EXERCISE DESCRIPTION
From the entries below, copy each line in which the word "diagonalizable" occurs.

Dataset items
################

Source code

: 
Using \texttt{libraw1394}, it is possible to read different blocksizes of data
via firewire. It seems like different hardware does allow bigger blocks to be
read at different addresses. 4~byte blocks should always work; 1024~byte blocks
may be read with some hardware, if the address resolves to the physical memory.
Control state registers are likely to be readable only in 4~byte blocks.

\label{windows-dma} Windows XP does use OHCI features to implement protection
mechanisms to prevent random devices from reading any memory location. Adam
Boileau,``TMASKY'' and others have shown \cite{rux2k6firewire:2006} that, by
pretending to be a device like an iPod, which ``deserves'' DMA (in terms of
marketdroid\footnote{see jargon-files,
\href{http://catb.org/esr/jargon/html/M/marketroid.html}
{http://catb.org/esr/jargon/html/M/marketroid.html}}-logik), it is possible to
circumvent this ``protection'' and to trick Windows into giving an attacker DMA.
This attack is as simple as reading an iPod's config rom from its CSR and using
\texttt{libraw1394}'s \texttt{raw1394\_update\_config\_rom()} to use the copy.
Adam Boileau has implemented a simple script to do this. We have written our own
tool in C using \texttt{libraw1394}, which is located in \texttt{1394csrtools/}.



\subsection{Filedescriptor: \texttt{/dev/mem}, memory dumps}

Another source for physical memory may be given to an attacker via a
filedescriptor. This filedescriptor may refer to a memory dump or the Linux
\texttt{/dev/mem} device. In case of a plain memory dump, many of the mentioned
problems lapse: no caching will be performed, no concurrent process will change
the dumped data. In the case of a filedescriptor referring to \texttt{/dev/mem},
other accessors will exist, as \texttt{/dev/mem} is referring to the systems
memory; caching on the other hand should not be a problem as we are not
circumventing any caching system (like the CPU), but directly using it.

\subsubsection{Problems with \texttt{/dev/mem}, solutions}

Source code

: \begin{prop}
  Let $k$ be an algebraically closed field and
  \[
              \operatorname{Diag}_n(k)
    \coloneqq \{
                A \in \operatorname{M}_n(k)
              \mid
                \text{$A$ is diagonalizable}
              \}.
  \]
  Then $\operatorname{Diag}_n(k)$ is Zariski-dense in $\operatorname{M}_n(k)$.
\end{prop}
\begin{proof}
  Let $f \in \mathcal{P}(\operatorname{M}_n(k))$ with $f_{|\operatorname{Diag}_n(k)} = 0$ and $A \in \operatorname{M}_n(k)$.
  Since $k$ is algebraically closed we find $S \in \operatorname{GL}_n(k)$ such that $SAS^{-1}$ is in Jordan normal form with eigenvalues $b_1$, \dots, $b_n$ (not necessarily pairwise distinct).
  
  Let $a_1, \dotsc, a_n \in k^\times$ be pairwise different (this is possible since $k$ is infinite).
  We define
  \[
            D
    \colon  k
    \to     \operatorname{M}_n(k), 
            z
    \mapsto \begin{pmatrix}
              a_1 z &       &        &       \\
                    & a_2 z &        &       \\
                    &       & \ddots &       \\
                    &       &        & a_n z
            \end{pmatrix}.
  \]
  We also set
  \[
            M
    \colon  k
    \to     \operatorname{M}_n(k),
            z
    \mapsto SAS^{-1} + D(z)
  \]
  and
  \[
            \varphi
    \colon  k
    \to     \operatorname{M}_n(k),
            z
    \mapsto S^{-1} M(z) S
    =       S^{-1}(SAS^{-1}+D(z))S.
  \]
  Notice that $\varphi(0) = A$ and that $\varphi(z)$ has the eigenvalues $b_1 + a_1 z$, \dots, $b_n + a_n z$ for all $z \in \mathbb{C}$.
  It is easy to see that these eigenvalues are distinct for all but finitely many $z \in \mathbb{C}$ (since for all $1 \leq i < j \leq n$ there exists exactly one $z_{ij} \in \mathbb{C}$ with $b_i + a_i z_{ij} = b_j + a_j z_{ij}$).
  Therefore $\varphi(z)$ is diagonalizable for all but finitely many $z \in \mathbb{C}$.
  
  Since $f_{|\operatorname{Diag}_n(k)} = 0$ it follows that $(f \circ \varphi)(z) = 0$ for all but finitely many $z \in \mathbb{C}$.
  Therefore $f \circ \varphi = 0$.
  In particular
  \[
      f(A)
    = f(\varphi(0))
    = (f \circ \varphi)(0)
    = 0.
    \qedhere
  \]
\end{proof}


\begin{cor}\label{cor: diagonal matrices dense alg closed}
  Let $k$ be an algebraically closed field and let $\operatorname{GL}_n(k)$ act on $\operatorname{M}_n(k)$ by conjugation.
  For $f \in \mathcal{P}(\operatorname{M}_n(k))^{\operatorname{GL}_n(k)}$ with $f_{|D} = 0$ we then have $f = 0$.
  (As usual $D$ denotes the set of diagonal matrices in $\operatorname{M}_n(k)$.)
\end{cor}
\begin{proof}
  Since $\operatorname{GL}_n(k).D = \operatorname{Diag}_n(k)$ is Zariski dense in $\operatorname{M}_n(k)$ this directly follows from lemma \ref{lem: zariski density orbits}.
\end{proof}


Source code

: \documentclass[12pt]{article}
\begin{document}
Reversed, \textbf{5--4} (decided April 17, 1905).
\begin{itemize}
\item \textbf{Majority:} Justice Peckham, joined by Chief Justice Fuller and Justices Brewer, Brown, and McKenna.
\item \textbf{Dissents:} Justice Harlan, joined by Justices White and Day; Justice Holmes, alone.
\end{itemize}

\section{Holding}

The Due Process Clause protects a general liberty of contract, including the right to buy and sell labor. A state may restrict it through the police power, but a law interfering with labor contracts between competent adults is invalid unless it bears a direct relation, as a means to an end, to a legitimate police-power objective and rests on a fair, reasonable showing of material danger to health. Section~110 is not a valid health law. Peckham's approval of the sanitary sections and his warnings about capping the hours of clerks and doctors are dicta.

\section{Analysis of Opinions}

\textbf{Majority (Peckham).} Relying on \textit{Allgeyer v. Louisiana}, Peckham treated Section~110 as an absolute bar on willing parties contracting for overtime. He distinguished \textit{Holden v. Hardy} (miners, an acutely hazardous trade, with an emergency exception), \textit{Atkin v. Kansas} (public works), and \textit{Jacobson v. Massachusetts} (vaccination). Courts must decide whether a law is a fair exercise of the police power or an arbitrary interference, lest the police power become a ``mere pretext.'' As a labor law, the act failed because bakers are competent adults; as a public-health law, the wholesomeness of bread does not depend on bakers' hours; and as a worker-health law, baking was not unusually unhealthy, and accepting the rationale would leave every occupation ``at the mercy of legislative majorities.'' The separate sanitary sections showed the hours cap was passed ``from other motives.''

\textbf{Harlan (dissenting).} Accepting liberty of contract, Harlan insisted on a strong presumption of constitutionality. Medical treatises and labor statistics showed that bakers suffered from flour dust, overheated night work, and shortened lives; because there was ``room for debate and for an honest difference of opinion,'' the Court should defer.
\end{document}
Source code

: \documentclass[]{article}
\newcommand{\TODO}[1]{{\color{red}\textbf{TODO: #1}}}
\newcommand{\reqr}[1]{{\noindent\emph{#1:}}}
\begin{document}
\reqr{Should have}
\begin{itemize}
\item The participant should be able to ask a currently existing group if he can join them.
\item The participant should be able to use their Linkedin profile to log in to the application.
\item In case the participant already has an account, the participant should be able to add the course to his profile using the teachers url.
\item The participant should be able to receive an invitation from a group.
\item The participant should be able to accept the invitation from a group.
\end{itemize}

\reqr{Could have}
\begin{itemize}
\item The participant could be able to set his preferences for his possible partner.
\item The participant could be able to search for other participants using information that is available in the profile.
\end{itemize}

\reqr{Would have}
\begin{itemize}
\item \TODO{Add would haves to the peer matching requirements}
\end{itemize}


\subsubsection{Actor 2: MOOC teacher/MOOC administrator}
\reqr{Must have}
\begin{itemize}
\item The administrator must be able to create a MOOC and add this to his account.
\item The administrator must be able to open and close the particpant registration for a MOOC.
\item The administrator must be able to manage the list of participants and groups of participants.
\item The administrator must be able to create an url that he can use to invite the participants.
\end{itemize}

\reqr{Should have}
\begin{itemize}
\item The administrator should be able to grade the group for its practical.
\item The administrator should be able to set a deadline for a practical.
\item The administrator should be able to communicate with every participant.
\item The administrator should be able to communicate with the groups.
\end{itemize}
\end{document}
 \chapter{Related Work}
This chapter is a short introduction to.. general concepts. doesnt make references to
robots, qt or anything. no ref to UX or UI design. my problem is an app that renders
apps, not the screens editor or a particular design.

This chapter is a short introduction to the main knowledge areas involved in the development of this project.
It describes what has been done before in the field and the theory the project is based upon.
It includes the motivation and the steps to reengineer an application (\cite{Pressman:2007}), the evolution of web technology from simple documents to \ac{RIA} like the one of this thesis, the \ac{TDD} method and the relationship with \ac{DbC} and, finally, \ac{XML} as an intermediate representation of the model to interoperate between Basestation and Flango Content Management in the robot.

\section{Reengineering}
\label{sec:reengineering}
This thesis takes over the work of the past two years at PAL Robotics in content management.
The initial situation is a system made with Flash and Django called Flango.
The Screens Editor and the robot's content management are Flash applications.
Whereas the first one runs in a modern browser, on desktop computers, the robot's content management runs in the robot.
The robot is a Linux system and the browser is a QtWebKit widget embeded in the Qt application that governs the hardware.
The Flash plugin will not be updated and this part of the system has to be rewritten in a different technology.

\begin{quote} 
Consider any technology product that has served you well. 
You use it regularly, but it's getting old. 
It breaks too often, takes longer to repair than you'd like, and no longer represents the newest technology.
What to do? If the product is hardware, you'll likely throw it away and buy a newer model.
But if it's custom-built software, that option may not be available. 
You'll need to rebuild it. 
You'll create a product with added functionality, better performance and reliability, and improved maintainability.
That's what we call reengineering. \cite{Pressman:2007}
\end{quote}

################

SOLUTION TO THE EXERCISE
                \text{$A$ is diagonalizable}
  Therefore $\varphi(z)$ is diagonalizable for all but finitely many $z \in \mathbb{C}$.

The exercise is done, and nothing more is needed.